In casa Virtus Segafredo è chiaro come qualcosa non abbia funzionato: cosa, però, aspetterei la fine della stagione a decretarlo, perché c’è ancora un campionato da portare a termine e a questo punto occorre concentrarsi su quest’ultimo obiettivo. Piangersi addosso, a questo punto, sarebbe da perdenti. Poi, si può anche discutere su alcune scelte del coach, sul rendimento di taluni giocatori, sulla sfortuna di alcune situazioni, certo che anch’io sarei tentato di muovere delle riserve, con la sensazione di avere in tasca risposte ai problemi emersi migliori di quanto avuto da società, tecnico e giocatori, ma questi rimangono esercizi solipsistici, come quasi tutti i proclami dei tifosi, critici di professione non di rado privi di reali competenze.

Ieri la Virtus ha incontrato un avversario molto forte, al top della propria condizione, come è abbastanza normale che sia in una finale (perché era, di fatto, già una finale) ed è stata battuta. Nello sport succede anche questo. Prima di buttare il bambino con l’acqua sporca tuttavia farei molta attenzione: innanzi tutto, perché, insisto, c’è ancora una stagione da completare e nulla vieta di sognare altri traguardi; poi, perché in ogni caso è necessario non cedere a reazioni istintive (è già accaduto, quest’anno, e non è finita benissimo), ricordandosi che per raggiungere certi traguardi occorrono i mezzi ma anche, se non soprattutto, l’esperienza che sola insegna ad affrontare le difficoltà. Lo dimostra il caso dello stesso Unics Kazan, che naviga nelle acque dalle quali sta ora emergendo da un certo numero di anni, mentre la Virtus vi è appena approdata. Ha detto bene Massimo Zanett ieri sera (non so quanto credendoci veramente, ma questo è un altro discorso): Kazan è stato migliore, all’Eurolega si tornerà a provare di arrivarci, ma pensiamo, adesso, al campionato. Che è ancora tutto da giocare, perché ad inizio partita si sta tutti sullo 0 a 0 e questa Virtus non può permettersi di smettere di crederci.

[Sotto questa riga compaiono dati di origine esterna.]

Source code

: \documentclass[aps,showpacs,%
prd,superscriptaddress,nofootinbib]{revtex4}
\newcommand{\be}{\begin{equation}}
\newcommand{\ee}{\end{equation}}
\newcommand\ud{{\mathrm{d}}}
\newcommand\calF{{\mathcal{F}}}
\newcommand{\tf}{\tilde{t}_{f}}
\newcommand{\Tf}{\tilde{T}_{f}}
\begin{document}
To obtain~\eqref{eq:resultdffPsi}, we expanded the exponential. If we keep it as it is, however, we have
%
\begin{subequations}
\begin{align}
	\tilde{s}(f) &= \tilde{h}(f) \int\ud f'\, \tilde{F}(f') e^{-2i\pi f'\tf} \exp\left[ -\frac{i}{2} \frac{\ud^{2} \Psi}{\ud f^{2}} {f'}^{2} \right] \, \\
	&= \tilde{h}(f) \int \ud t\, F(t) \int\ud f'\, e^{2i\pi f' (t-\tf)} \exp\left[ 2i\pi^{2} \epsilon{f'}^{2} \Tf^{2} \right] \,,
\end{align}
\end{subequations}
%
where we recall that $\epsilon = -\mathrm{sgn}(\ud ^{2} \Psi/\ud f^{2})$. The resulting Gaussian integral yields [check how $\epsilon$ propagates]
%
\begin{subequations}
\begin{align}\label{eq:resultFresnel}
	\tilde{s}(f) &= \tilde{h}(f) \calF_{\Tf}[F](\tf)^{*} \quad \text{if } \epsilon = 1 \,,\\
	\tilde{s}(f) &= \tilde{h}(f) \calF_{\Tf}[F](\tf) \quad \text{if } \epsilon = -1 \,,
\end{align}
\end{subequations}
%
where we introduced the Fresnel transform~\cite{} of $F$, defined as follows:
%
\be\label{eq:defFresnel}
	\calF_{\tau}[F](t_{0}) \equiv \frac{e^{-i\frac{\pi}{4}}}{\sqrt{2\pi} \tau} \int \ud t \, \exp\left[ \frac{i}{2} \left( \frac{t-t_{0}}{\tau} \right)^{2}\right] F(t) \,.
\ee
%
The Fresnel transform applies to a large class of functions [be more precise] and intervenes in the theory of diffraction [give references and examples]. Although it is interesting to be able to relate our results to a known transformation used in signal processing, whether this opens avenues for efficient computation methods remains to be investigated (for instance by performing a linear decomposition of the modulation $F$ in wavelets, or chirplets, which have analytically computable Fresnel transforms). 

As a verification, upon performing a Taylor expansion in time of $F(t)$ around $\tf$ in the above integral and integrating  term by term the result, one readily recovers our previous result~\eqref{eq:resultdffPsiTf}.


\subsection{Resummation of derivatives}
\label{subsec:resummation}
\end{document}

Come non può permettersi di smetterla di crederci la Fortitudo Lavoropiù. Ieri altra figuraccia, con partita mai veramente in discussione contro un avversario che semplicemente ci stava credendo di più. Come ha detto Dalmonte, la squadra ha bisogni di tutti, è necessario che ciascuno porti il proprio mattoncino, qualunque sia il proprio bagaglio tecnico e agonistico. È pur vero che anche Brescia, Varese e Reggio Emilia rimangono sul filo del rasoio, oltre ovviamente a Cantù, ma trovare contro quest’ultima i due punti salvezza (perché tali sarebbero pressoché certamente) temo sarà indispensabile; ci si potrà riuscire solo seguendo alla lettera quanto chiesto dal coach alla fine dell’ennesima partita dove l’anima della squadra si è progressivamente dispersa nel vento. Poi, una volta chiusa la stagione, si affronteranno i nodi strutturali per provare a costruire un futuro meno improbabile.